By Sandra Simpson, APRN, BC, COHN-S, manager in Occupational Health Services at a Fortune 500 company in Memphis, Tenn., and a member of the board of directors of the American Association of Occupational Health Nurses (AAOHN). For a copy of the AAOHN wellness survey, visit, or call (800) 241-8014, x0.


In today’s hectic world, most of us are spending more time at work, and have increasingly less time to look after our health. For a long time, employers have understood the benefits associated with keeping workers well – increased productivity from decreased rates of absence and lowered disability claims. For these reasons, coupled with the fact that many businesses realized double-digit healthcare costs last year, businesses should consider Employee Health and Wellness Programs as a way to keep staff members healthy.


But just how important are these initiatives to staff members? How often are they willing to participate in initiatives designed to positively impact their health and wellness? Who do staff members trust to provide them with important information about their health?

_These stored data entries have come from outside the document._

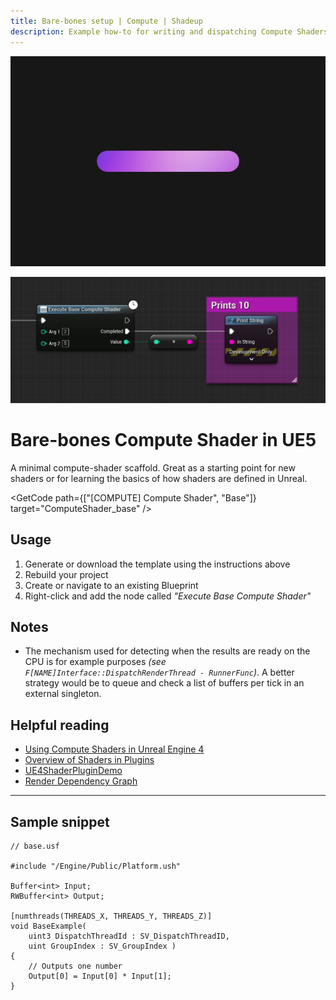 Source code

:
 ```yaml
---
title: Bare-bones setup | Compute | Shadeup
description: Example how-to for writing and dispatching Compute Shaders in Unreal Engine 5.
---
```


<script>
	import GetCode from "@/get-code.svelte";
</script>

![Line with pink and purple gradient](img/compute/compute-base.jpg)

![Unreal Blueprint graph calling a compute shader](img/compute/compute-base-shot.png)

<div style="display: none;">

#### Bare-bones setup

</div>

# Bare-bones Compute Shader in UE5

A minimal compute-shader scaffold. Great as a starting point for new shaders or for learning the basics of how shaders are defined in Unreal.

<GetCode path={["[COMPUTE] Compute Shader", "Base"]} target="ComputeShader_base" />

## Usage

1. Generate or download the template using the instructions above
2. Rebuild your project
3. Create or navigate to an existing Blueprint
4. Right-click and add the node called _"Execute Base Compute Shader"_

## Notes

- The mechanism used for detecting when the results are ready on the CPU is for example purposes _(see `F[NAME]Interface::DispatchRenderThread - RunnerFunc`)_. A better strategy would be to queue and check a list of buffers per tick in an external singleton.

## Helpful reading

- [Using Compute Shaders in Unreal Engine 4](https://medium.com/realities-io/using-compute-shaders-in-unreal-engine-4-f64bac65a907)
- [Overview of Shaders in Plugins](https://docs.unrealengine.com/5.0/en-US/overview-of-shaders-in-plugins-unreal-engine/)
- [UE4ShaderPluginDemo](https://github.com/Temaran/UE4ShaderPluginDemo)
- [Render Dependency Graph](https://docs.unrealengine.com/5.0/en-US/render-dependency-graph-in-unreal-engine/)

---

## Sample snippet

```hlsl
// base.usf

#include "/Engine/Public/Platform.ush"

Buffer<int> Input;
RWBuffer<int> Output;

[numthreads(THREADS_X, THREADS_Y, THREADS_Z)]
void BaseExample(
	uint3 DispatchThreadId : SV_DispatchThreadID,
	uint GroupIndex : SV_GroupIndex )
{
	// Outputs one number
	Output[0] = Input[0] * Input[1];
}
```
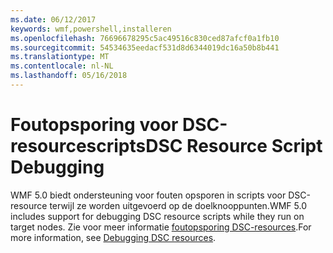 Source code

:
 ```yaml
---
ms.date: 06/12/2017
keywords: wmf,powershell,installeren
ms.openlocfilehash: 76696678295c5ac49516c830ced87afcf0a1fb10
ms.sourcegitcommit: 54534635eedacf531d8d6344019dc16a50b8b441
ms.translationtype: MT
ms.contentlocale: nl-NL
ms.lasthandoff: 05/16/2018
---
```

# <a name="dsc-resource-script-debugging"></a><span data-ttu-id="faad4-102">Foutopsporing voor DSC-resourcescripts</span><span class="sxs-lookup"><span data-stu-id="faad4-102">DSC Resource Script Debugging</span></span>

<span data-ttu-id="faad4-103">WMF 5.0 biedt ondersteuning voor fouten opsporen in scripts voor DSC-resource terwijl ze worden uitgevoerd op de doelknooppunten.</span><span class="sxs-lookup"><span data-stu-id="faad4-103">WMF 5.0 includes support for debugging DSC resource scripts while they run on target nodes.</span></span>
<span data-ttu-id="faad4-104">Zie voor meer informatie [foutopsporing DSC-resources](https://msdn.microsoft.com/powershell/dsc/debugresource).</span><span class="sxs-lookup"><span data-stu-id="faad4-104">For more information, see [Debugging DSC resources](https://msdn.microsoft.com/powershell/dsc/debugresource).</span></span>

Answers to these questions and more were recently garnered from a study commissioned by the American Association of Occupational Health Nurses Inc. (AAOHN).


The AAOHN survey questioned 500 staff members nationwide about their perceptions of Employee Health and Wellness Programs. More than three-quarters of all members indicated these initiatives are a good way to improve their overall health, and nearly 60 percent consider these offerings an incentive to remain with their current employer. worker retention and turnover impact the bottom line, so building Employee Health and Wellness Programs into the work site culture is a valuable way to help retain talented staff members in addition to enhancing personal health and workplace productivity.


Health wish list


Employees appear to have their own agenda when it comes to their health. With new pressures resulting from an unstable economy, national security threats and work/balance issues, it’s not surprising that 85 percent of survey respondents cited Stress Management Programs as a priority topic for work site wellness.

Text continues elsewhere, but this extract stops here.